*Dataset excerpts*:

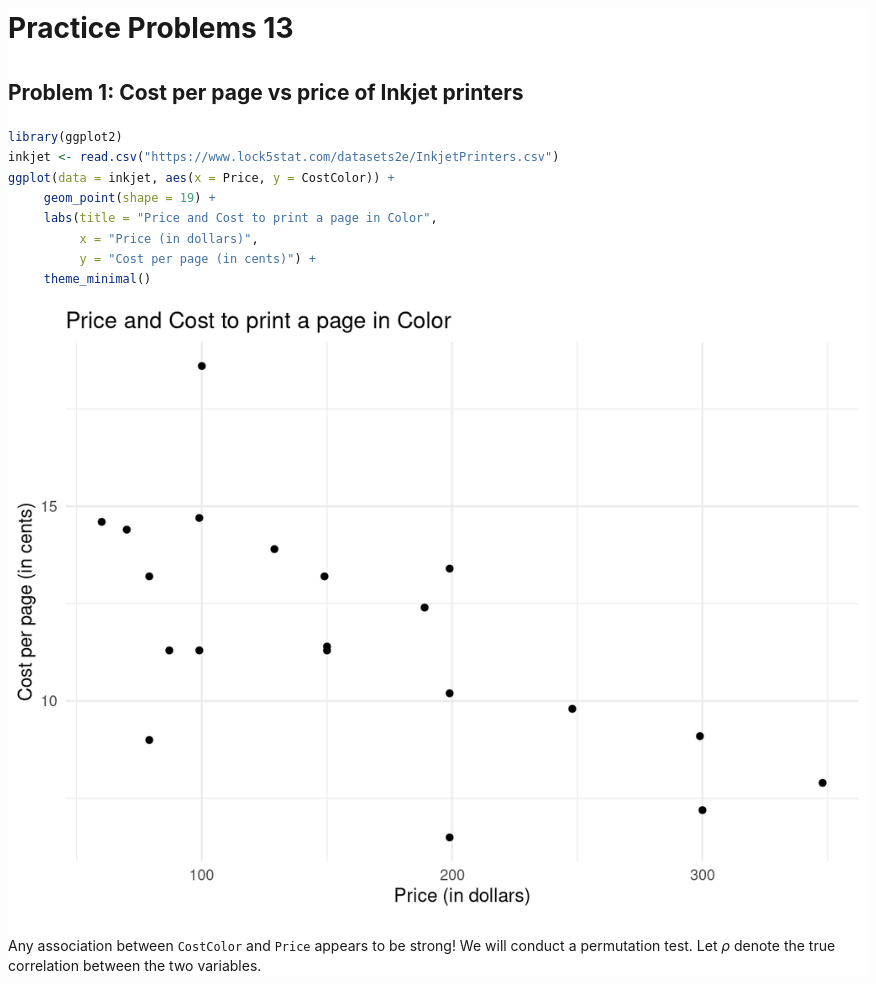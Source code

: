 # Practice Problems 13

## Problem 1: Cost per page vs price of Inkjet printers


```r
library(ggplot2)
inkjet <- read.csv("https://www.lock5stat.com/datasets2e/InkjetPrinters.csv") 
ggplot(data = inkjet, aes(x = Price, y = CostColor)) + 
     geom_point(shape = 19) +
     labs(title = "Price and Cost to print a page in Color",
          x = "Price (in dollars)",
          y = "Cost per page (in cents)") +
     theme_minimal()
```

<img src="Practice_Problems_13_files/figure-html/unnamed-chunk-1-1.png" width="100%" />

Any association between `CostColor` and `Price` appears to be strong! We will conduct a permutation test. Let $\rho$ denote the true correlation between the two variables.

*What you should do*:
Tally the lines of the records above that contain the word "page". Give only the total.

*Finished task*:
3